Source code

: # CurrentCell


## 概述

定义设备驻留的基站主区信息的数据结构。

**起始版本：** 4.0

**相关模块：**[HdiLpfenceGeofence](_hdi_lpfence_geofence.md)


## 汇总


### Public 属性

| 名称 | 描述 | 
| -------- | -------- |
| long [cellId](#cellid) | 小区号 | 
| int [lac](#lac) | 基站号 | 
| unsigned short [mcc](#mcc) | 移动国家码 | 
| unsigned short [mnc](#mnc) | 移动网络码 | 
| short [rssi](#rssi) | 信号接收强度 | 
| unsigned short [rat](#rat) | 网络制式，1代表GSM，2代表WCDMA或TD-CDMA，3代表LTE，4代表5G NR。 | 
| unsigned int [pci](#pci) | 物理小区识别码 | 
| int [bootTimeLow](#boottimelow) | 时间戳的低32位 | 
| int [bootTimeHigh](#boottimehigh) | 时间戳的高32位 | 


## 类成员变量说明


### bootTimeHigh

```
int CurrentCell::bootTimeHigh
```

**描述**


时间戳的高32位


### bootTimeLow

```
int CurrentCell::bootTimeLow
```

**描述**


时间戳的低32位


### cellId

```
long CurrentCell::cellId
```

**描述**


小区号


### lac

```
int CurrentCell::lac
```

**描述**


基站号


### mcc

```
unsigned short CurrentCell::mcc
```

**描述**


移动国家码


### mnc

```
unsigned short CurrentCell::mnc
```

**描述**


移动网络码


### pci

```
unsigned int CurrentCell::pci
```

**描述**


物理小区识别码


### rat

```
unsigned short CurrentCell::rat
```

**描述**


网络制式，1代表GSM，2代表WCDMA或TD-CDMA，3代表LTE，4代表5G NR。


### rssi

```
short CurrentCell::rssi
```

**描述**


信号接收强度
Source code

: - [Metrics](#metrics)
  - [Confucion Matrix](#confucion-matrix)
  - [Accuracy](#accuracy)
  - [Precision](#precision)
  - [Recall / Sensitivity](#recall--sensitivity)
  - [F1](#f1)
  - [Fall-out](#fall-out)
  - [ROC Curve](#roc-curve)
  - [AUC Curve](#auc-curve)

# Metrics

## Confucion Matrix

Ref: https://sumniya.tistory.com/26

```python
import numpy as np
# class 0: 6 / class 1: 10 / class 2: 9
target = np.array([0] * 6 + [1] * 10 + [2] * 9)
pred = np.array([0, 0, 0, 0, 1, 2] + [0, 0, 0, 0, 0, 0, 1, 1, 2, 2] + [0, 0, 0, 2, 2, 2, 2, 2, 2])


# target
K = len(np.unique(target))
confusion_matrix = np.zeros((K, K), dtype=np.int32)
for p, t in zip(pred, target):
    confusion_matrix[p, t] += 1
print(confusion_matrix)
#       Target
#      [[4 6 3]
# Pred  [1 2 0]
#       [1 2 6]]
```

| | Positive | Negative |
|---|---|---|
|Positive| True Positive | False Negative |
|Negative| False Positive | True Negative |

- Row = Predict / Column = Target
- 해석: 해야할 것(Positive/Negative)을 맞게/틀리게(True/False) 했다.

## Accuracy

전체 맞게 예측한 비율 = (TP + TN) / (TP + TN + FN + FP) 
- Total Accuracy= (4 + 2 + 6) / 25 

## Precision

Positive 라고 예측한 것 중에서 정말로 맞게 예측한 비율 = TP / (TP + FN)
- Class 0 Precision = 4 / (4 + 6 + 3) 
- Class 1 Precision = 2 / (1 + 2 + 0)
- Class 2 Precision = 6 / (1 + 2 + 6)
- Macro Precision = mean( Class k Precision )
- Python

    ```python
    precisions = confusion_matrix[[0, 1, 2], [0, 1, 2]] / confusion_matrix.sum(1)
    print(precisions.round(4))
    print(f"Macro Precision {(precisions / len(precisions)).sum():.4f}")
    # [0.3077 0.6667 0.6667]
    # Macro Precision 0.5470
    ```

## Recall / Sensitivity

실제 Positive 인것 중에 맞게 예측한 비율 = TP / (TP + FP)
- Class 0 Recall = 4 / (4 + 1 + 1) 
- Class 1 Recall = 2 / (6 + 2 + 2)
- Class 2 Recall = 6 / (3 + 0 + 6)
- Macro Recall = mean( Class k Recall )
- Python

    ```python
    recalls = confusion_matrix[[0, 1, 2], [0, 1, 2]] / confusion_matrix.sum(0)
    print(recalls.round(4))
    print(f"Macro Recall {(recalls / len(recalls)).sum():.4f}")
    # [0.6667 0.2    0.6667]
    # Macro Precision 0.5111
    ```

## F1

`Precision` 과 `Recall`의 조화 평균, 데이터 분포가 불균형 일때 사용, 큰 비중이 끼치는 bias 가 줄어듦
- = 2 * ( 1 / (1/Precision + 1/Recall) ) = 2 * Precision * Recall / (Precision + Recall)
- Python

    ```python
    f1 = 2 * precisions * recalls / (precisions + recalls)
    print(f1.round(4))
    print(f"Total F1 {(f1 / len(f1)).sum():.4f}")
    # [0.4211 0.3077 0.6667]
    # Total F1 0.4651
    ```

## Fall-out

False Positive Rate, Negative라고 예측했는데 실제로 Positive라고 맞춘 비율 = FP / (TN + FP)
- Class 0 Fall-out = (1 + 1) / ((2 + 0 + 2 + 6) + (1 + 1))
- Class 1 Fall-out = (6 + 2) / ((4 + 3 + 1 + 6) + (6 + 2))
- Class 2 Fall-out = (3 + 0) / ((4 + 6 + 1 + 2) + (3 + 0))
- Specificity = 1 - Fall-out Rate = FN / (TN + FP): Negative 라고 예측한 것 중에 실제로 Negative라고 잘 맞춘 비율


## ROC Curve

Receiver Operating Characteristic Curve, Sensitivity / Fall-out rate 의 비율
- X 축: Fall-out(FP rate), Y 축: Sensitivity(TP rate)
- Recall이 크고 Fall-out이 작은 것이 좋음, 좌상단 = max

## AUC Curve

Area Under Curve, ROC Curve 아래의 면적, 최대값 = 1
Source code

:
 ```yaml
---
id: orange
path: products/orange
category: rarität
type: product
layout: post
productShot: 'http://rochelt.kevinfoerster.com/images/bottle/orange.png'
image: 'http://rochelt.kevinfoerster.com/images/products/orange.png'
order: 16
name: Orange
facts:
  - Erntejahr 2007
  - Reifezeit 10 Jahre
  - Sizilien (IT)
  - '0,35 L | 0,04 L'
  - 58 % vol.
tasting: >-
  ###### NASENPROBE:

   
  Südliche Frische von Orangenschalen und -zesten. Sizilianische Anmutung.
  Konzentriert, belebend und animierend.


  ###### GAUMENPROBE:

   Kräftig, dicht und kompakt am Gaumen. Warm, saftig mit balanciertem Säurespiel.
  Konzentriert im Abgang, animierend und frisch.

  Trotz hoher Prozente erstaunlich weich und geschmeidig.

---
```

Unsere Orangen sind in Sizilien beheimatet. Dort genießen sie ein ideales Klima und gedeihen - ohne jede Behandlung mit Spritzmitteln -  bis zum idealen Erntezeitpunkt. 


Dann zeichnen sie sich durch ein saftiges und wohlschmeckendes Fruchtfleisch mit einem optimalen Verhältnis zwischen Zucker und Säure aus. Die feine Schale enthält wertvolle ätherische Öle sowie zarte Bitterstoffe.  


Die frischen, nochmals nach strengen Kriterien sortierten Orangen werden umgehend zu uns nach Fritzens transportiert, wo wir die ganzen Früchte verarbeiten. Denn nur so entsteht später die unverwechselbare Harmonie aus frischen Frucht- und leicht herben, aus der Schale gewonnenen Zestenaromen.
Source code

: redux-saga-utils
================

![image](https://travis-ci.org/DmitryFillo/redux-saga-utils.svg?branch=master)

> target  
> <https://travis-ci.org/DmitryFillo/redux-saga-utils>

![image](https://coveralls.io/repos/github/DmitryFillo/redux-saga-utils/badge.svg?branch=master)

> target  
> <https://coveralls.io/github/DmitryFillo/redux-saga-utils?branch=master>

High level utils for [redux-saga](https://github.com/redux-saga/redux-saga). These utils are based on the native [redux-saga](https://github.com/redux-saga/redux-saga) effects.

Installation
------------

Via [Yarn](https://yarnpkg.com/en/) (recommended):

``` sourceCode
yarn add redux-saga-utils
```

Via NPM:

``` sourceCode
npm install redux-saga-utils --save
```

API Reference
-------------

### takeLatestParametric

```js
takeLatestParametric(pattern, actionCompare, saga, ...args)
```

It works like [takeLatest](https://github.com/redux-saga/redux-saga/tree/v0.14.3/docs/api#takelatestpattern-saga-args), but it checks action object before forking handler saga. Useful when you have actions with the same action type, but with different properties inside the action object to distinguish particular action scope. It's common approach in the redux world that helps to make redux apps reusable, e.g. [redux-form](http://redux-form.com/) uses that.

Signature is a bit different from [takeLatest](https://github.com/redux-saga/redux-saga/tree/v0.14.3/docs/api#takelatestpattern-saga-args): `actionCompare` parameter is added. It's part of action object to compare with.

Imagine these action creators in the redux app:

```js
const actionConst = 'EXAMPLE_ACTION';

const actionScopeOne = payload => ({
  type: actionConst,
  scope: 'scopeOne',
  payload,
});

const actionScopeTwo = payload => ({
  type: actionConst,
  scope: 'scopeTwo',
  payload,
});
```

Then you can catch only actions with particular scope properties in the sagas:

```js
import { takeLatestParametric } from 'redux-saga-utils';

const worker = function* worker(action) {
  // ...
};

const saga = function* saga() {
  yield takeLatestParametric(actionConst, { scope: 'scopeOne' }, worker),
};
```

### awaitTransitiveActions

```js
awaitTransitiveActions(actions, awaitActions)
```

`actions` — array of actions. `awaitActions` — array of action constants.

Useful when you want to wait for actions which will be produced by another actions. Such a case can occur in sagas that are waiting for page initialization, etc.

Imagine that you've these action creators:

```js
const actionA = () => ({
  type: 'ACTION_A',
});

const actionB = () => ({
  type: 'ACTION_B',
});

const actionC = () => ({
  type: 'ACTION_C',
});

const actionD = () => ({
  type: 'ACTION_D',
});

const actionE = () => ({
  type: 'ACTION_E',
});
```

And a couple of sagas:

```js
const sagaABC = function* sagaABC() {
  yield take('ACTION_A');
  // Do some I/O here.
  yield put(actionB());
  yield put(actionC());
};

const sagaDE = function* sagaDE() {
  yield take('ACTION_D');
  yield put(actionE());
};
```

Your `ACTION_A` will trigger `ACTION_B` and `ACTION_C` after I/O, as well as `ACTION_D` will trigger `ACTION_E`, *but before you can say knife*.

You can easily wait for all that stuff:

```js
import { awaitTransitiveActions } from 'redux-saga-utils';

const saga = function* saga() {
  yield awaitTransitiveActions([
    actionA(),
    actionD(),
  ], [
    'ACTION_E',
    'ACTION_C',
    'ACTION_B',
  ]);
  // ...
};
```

+++++

▸ **THE TASK**:
Report every line from the material above that mentions the word "Sizilien".

▸ **ANSWER TO THE EXERCISE**:
  - Sizilien (IT)
Unsere Orangen sind in Sizilien beheimatet. Dort genießen sie ein ideales Klima und gedeihen - ohne jede Behandlung mit Spritzmitteln -  bis zum idealen Erntezeitpunkt. 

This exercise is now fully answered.